Giannini (Repubblica) sostiene – come già Santoro – che ciò che Romani e Rotondi negano era già stato ampiamente illustrato alla stampa dalla moglie Veronica Lario. Poi cerca di spiegare come sia avvenuta la presunta concussione, secondo lui causa scatenante di tutta l’inchiesta, che si è mossa andando a verificare i rapporti tra tutte queste persone – in larga parte di dubbia moralità – e qualcuno che le ospiterebbe a pagamento.
Nicola Porro attacca con lo spartito del processo mediatico, gli altri si leggono e si suonano il loro, e così cresce l’impressione che la musica sia già ben nota. Bruno Tabacci, con veemente dignità, se la prende con Rotondi, che per tutta risposta propone a Rai e Mediaset di registrare il format Bunga Bunga da mandare in onda così si scoprirà che non c’è niente di male… Ogni commento è superfluo.
Manca Pagnoncelli, così il commento dei sondaggi, praticamente immutati dalla settimana scorsa, perde parecchio del suo appeal. Miguel Gotor, Ordinario di Storia Moderna dell’Università di Torino, propone di astrarre il giudizio dal caso in discussione, e di considerare invece come negli ultimi vent’anni, che lui ha chiamato gli anni di Berluscolandia, le istituzioni si siano progressivamente degradate e moltissimo tempo collettivo sia stato speso occupandosi dei problemi di ogni genere legati al solo Berlusconi.
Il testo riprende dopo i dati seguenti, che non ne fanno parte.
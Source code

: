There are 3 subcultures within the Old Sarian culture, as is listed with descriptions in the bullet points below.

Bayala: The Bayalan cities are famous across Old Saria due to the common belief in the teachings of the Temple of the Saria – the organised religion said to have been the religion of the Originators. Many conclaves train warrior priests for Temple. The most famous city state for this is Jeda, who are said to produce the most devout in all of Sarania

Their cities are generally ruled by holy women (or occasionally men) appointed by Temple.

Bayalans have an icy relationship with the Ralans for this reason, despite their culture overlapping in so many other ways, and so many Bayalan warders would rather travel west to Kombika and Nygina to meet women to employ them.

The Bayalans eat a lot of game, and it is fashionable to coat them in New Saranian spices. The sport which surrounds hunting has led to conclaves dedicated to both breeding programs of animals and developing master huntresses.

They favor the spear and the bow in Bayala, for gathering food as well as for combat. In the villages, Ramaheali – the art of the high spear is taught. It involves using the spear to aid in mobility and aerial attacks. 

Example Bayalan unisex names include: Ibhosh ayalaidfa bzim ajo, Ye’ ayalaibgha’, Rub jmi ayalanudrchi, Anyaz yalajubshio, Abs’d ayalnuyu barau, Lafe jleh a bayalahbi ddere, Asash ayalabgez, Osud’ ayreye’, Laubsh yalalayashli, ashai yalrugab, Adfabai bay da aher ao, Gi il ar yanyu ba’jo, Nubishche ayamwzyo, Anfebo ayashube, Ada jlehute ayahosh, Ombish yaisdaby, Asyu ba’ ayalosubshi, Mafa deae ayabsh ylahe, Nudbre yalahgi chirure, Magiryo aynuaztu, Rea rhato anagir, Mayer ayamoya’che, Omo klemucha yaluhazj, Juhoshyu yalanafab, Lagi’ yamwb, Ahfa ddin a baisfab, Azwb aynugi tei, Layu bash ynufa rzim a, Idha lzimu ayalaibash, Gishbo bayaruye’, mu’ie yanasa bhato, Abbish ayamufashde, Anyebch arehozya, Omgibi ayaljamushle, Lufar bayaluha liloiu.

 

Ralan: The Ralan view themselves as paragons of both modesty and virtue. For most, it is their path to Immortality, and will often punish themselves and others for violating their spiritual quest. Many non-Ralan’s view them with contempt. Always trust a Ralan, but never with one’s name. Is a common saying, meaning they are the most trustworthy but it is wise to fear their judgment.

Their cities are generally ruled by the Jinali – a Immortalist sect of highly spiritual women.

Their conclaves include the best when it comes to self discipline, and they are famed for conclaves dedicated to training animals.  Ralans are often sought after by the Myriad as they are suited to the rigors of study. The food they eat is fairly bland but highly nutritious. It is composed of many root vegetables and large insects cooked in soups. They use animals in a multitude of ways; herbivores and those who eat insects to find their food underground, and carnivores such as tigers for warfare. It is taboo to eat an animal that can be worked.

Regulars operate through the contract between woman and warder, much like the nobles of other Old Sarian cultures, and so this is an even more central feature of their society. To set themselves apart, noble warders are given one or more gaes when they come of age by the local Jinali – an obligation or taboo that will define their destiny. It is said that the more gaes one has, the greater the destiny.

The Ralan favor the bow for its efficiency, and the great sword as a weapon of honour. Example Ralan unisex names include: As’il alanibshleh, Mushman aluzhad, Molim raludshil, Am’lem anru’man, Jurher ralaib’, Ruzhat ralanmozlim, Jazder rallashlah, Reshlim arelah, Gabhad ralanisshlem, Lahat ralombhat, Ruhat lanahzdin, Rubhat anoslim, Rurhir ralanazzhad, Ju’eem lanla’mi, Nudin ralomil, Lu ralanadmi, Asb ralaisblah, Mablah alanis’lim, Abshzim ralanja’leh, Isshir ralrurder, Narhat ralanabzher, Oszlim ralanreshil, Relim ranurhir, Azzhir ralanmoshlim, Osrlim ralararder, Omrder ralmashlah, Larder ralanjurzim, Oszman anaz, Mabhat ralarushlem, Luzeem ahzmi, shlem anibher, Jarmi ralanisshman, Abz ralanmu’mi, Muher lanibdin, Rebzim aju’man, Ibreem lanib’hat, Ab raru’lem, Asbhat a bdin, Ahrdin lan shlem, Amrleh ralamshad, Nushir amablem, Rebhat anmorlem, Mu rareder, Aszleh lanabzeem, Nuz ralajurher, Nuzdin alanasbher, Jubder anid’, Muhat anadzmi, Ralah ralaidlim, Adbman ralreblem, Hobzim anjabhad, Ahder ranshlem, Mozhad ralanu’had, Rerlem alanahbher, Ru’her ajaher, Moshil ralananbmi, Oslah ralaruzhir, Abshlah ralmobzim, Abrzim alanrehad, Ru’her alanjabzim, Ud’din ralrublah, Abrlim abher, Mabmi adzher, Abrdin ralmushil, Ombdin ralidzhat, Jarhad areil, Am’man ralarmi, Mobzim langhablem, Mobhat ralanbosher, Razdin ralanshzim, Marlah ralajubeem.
Va in onda un servizio sulla drammaticità della situazione economica, cui segue una domanda/assist di Floris a Gentiloni: perché Berlusconi dovrebbe andare a casa? Risposta assai prevedibile: perché così almeno ci si può concentrare sui problemi illustrati dal servizio. Mai come in questo caso la filigrana dei servizi e delle domande dimostra un ben precostituito percorso della trasmissione. Da lì in poi si procede a zig-zag, un po’ secondo lo stile santoriano, saltando dallo scandalo del momento all’economia, dal valore dei bot alla crisi edilizia spagnola.
Francamente Yoda comincia a non poterne più di queste insalate russe di argomenti abbozzati e poi troncati, di queste liturgie televisive sempre uguali a se stesse, di questi conduttori che hanno fatto di se stessi un marchio di fabbrica invece di inventarsi ogni anno qualcosa di nuovo. Si capisce così perché si buttano come mosche sul miele su casi come quello di Ruby o di Avetrana. Entrambi capaci di attizzare il peggiore e fin troppo facile voyeurismo televisivo.